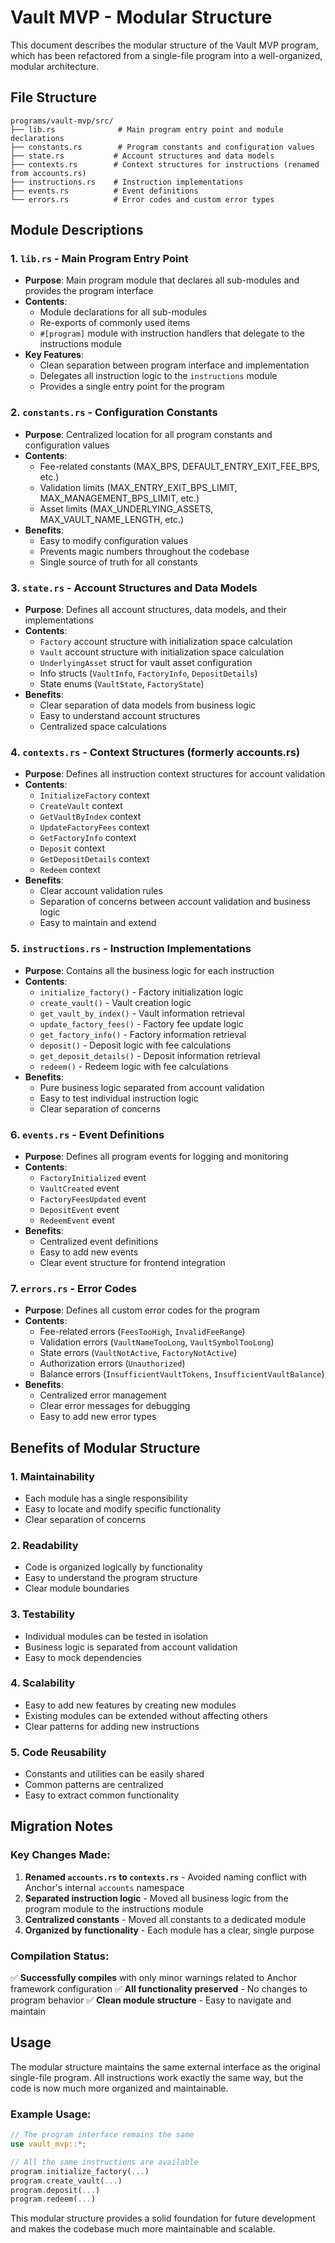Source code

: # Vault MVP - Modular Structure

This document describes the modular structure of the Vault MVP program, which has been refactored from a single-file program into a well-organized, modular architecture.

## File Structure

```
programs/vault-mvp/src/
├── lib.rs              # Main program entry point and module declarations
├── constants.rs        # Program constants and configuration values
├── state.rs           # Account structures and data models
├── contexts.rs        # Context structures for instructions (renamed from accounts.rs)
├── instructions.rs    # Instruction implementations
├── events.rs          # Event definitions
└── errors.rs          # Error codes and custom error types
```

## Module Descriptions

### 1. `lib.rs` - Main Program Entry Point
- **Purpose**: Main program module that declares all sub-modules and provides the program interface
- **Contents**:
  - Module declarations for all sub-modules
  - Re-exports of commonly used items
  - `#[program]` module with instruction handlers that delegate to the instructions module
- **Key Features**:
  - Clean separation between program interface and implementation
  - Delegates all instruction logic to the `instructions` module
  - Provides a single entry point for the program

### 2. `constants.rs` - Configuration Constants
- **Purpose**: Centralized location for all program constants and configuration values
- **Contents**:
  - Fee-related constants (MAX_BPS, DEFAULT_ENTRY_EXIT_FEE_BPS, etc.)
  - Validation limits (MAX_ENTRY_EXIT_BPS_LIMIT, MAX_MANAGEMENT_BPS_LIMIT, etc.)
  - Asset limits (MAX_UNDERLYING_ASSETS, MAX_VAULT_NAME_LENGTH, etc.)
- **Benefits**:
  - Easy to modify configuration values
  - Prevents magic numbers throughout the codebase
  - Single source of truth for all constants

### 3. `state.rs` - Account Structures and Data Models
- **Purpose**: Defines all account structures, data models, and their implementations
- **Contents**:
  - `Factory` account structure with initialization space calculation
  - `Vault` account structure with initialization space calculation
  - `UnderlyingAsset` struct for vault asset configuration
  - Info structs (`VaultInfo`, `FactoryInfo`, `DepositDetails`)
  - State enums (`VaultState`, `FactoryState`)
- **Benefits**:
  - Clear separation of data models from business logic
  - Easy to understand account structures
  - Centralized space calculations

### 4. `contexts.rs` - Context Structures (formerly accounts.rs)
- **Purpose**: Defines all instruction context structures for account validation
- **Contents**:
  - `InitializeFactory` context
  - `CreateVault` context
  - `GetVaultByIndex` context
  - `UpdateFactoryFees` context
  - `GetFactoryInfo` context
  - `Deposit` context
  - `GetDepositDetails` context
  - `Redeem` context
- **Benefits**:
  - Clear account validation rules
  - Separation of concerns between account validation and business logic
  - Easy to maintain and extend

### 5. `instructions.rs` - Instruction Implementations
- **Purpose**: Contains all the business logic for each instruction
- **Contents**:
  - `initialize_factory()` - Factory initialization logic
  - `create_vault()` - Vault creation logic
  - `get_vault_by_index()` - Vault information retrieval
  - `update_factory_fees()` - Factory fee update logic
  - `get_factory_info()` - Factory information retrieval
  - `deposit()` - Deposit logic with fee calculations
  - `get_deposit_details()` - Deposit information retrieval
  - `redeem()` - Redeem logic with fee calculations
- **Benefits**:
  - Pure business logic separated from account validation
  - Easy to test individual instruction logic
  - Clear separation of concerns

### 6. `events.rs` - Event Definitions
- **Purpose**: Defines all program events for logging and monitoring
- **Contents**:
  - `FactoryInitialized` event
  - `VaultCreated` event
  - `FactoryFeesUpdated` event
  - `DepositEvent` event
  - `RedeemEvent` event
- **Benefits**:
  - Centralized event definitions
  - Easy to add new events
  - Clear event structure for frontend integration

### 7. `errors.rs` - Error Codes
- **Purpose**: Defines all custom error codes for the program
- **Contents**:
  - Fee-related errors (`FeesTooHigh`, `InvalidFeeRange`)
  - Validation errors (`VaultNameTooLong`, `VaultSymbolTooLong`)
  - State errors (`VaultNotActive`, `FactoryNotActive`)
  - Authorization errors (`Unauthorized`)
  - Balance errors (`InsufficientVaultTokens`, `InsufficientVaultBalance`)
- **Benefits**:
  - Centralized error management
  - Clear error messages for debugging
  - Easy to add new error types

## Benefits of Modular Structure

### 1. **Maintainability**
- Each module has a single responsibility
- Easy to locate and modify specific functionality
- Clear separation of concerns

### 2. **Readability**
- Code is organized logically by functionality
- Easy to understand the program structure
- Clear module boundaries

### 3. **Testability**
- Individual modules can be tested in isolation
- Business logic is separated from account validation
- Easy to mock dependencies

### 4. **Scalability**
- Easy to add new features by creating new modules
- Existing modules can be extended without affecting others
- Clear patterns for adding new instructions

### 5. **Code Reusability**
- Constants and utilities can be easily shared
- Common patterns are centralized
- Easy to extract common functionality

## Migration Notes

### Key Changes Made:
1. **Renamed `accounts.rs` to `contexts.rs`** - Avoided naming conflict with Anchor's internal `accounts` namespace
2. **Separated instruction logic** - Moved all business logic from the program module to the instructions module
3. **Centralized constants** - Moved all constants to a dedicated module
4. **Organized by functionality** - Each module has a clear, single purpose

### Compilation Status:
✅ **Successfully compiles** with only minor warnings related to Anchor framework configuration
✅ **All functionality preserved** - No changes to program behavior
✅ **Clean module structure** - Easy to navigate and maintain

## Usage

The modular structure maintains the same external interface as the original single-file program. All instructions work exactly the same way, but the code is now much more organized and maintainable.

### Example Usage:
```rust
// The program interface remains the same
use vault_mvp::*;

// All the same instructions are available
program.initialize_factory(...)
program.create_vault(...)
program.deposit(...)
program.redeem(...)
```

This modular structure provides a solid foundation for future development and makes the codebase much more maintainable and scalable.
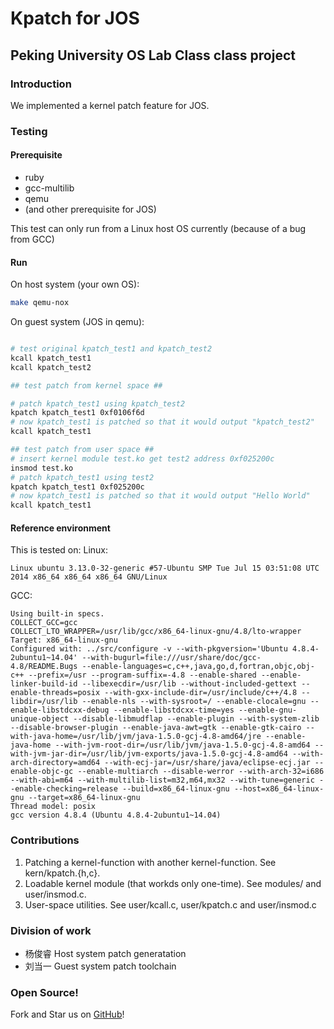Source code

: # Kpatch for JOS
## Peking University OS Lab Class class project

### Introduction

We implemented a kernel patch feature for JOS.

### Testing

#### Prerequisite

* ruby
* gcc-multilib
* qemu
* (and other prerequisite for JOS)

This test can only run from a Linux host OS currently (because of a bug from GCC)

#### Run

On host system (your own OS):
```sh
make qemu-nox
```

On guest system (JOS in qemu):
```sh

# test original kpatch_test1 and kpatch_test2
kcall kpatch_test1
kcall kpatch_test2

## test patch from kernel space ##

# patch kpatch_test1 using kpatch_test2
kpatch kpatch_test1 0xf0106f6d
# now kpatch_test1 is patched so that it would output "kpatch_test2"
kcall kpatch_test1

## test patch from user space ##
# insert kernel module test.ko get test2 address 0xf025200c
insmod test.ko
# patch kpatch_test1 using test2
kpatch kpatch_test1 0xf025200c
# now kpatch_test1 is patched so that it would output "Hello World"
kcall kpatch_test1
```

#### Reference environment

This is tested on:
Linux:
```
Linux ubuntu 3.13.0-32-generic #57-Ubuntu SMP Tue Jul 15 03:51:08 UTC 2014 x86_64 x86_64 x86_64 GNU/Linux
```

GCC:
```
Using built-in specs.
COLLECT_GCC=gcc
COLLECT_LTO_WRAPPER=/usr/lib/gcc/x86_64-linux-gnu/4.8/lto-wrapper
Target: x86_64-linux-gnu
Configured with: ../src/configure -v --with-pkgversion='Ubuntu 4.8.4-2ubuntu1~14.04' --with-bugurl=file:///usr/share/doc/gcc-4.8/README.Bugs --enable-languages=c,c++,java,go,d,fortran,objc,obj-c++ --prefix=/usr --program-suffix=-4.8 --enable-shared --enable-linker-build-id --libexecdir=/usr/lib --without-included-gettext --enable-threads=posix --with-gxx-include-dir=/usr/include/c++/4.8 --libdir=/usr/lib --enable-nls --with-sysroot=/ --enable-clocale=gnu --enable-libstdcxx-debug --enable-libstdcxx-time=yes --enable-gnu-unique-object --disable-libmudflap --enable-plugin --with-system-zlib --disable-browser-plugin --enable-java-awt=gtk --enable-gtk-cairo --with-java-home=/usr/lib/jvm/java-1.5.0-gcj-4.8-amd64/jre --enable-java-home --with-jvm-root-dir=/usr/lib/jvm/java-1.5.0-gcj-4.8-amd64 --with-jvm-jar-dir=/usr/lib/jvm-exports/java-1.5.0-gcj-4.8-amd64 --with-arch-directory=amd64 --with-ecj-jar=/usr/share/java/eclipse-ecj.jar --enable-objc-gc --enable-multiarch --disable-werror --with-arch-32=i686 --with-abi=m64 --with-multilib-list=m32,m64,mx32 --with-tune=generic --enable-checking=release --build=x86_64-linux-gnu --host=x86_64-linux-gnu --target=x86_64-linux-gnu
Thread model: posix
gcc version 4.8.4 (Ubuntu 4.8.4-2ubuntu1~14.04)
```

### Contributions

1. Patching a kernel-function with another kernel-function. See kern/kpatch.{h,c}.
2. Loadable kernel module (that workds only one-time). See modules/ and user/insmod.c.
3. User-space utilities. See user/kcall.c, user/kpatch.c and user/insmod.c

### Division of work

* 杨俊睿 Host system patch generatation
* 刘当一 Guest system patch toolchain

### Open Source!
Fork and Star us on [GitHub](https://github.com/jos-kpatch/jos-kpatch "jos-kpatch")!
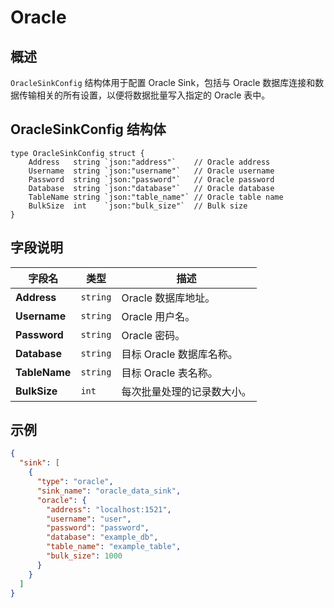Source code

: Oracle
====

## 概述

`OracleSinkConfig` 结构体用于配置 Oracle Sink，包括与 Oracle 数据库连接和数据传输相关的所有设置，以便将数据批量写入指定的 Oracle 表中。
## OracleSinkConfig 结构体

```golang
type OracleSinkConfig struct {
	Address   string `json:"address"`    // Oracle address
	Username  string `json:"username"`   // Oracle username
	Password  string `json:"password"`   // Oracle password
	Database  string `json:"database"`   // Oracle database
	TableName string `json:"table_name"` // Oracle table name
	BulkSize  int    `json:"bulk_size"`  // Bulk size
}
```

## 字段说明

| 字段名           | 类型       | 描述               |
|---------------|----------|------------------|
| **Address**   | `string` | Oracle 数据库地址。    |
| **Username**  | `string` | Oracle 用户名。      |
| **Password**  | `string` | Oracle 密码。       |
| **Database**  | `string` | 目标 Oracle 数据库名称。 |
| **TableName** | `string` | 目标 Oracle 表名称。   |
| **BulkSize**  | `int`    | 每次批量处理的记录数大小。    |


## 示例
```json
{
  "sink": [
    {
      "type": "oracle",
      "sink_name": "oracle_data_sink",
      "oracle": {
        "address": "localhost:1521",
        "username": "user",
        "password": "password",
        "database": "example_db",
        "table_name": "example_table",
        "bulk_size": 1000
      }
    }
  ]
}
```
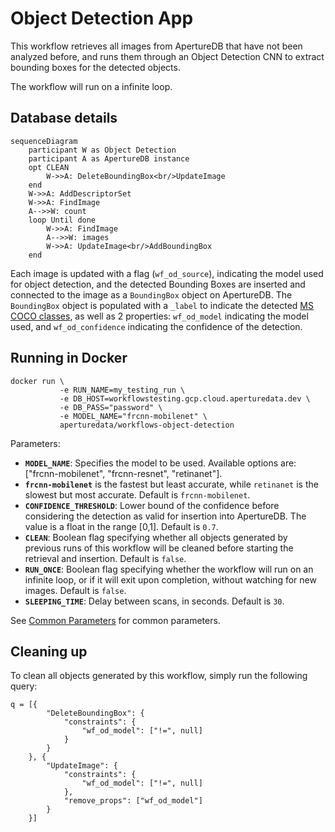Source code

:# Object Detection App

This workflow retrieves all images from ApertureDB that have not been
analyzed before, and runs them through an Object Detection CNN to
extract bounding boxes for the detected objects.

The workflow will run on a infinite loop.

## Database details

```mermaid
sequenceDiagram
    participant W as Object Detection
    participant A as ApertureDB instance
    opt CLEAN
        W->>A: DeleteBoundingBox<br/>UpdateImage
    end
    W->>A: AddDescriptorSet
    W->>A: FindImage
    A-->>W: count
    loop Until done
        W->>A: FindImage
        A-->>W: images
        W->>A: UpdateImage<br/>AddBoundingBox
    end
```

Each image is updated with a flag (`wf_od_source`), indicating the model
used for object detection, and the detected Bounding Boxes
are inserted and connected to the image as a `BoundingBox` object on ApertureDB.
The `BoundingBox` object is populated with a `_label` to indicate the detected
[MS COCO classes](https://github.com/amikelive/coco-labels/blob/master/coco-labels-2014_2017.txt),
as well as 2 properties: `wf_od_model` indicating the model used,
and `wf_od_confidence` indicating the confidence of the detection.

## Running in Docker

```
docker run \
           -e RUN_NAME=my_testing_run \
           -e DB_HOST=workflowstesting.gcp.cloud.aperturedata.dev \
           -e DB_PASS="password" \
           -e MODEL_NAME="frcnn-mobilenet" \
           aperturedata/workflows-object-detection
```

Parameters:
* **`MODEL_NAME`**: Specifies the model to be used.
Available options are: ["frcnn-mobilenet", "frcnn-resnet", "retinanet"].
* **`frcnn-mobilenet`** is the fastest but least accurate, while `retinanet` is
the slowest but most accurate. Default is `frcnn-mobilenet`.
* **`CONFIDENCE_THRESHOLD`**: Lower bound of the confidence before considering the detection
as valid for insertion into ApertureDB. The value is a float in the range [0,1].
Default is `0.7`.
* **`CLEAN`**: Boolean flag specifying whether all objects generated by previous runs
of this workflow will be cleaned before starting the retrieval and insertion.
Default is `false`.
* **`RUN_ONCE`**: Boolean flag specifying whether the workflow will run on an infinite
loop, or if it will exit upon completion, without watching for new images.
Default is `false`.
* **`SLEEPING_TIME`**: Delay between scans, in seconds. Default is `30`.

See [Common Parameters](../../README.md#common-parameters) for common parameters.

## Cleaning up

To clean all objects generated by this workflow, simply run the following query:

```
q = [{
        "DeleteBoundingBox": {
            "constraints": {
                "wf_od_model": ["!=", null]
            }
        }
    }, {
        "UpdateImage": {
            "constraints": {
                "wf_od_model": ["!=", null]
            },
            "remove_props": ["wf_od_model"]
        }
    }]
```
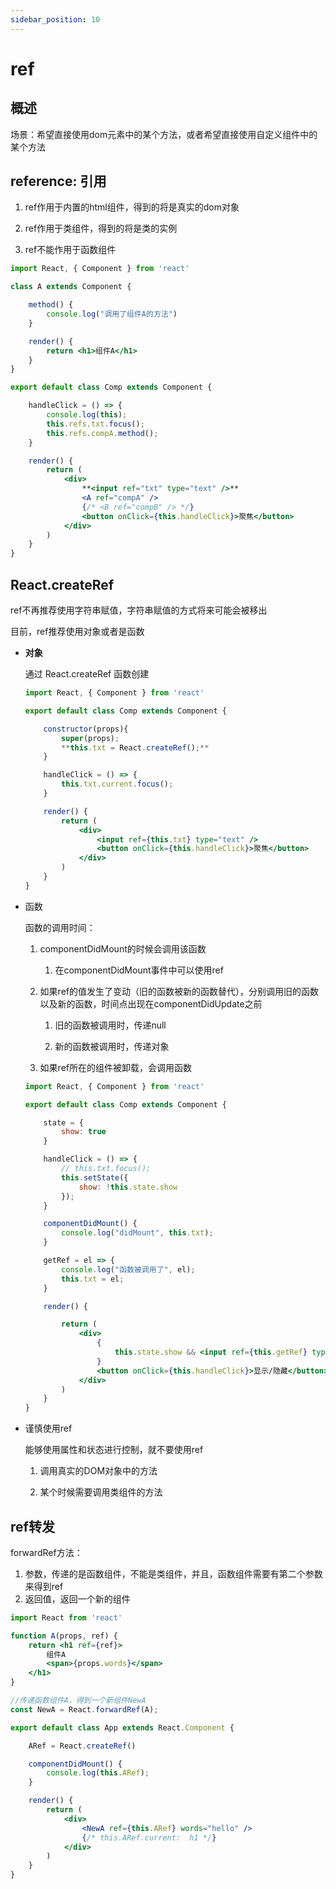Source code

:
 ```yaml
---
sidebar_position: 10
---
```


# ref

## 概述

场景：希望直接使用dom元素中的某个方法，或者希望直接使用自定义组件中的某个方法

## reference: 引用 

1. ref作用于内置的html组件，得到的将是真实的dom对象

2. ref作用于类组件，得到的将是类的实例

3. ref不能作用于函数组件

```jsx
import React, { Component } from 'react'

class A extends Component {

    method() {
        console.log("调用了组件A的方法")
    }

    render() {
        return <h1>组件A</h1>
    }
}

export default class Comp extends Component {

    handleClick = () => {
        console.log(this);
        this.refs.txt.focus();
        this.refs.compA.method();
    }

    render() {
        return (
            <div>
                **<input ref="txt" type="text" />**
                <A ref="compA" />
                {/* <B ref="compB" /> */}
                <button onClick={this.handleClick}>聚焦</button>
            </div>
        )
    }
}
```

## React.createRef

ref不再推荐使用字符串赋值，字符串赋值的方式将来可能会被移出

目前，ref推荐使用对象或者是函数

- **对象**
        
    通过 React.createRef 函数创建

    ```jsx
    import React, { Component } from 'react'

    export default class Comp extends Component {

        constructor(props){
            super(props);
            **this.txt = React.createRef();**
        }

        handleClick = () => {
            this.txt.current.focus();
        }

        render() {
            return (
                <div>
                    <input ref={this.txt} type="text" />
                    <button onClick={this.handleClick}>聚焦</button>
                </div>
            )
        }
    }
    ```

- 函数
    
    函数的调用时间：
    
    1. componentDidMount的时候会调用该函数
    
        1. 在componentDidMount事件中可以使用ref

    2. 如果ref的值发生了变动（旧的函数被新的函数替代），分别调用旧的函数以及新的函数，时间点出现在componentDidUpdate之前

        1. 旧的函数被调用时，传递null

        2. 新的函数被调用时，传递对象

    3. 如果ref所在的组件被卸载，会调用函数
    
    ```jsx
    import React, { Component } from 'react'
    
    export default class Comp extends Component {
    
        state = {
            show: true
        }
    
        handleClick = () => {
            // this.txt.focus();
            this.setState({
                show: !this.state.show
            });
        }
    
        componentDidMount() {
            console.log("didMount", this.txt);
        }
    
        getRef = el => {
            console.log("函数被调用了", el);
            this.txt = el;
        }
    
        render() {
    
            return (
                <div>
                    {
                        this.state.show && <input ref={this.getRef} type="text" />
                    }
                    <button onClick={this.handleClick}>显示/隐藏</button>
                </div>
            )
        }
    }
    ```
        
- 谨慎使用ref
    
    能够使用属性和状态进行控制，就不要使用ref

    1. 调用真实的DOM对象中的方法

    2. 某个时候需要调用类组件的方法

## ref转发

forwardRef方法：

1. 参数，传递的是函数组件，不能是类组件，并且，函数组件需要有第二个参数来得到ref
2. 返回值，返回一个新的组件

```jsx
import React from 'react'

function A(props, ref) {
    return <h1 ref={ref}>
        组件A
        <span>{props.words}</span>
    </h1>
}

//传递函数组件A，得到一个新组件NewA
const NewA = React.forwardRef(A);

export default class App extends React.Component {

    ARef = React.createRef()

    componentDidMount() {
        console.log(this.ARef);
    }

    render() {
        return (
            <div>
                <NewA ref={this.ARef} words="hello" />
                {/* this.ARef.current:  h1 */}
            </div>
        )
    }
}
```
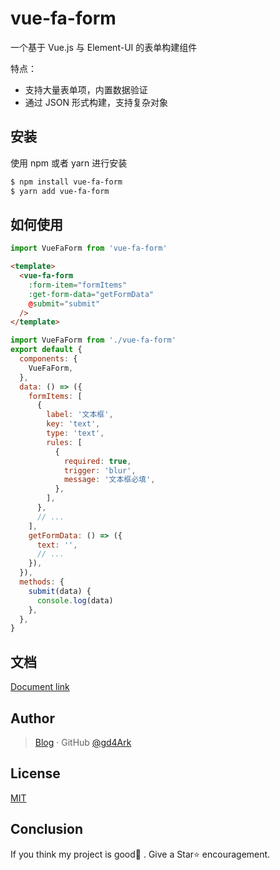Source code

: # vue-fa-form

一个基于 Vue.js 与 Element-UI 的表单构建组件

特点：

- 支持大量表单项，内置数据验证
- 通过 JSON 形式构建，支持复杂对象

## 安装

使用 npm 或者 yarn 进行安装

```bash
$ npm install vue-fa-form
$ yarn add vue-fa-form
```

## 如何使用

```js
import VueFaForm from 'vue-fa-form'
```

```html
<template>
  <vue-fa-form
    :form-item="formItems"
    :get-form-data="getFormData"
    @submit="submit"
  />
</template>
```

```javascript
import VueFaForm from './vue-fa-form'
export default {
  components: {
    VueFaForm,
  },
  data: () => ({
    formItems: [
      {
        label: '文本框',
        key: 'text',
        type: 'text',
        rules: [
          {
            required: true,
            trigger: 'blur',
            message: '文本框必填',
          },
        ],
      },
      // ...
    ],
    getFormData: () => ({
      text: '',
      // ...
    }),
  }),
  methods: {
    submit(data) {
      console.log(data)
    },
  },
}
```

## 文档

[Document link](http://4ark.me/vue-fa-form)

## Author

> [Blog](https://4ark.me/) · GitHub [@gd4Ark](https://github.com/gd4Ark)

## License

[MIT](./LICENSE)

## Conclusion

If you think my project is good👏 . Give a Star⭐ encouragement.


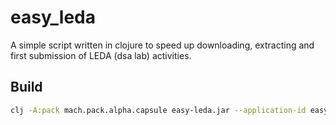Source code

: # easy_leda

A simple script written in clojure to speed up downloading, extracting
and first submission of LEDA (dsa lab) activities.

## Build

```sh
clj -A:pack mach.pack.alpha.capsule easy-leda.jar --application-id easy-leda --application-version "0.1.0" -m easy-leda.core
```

*DIRECTIONS*.
Reproduce, exactly as they stand in the data above, the lines from the one that holds "Deposit information retrieval" to the one that holds "- Clear module boundaries", inclusive.

*EXERCISE OUTPUT*.
  - `get_deposit_details()` - Deposit information retrieval
  - `redeem()` - Redeem logic with fee calculations
- **Benefits**:
  - Pure business logic separated from account validation
  - Easy to test individual instruction logic
  - Clear separation of concerns

### 6. `events.rs` - Event Definitions
- **Purpose**: Defines all program events for logging and monitoring
- **Contents**:
  - `FactoryInitialized` event
  - `VaultCreated` event
  - `FactoryFeesUpdated` event
  - `DepositEvent` event
  - `RedeemEvent` event
- **Benefits**:
  - Centralized event definitions
  - Easy to add new events
  - Clear event structure for frontend integration

### 7. `errors.rs` - Error Codes
- **Purpose**: Defines all custom error codes for the program
- **Contents**:
  - Fee-related errors (`FeesTooHigh`, `InvalidFeeRange`)
  - Validation errors (`VaultNameTooLong`, `VaultSymbolTooLong`)
  - State errors (`VaultNotActive`, `FactoryNotActive`)
  - Authorization errors (`Unauthorized`)
  - Balance errors (`InsufficientVaultTokens`, `InsufficientVaultBalance`)
- **Benefits**:
  - Centralized error management
  - Clear error messages for debugging
  - Easy to add new error types

## Benefits of Modular Structure

### 1. **Maintainability**
- Each module has a single responsibility
- Easy to locate and modify specific functionality
- Clear separation of concerns

### 2. **Readability**
- Code is organized logically by functionality
- Easy to understand the program structure
- Clear module boundaries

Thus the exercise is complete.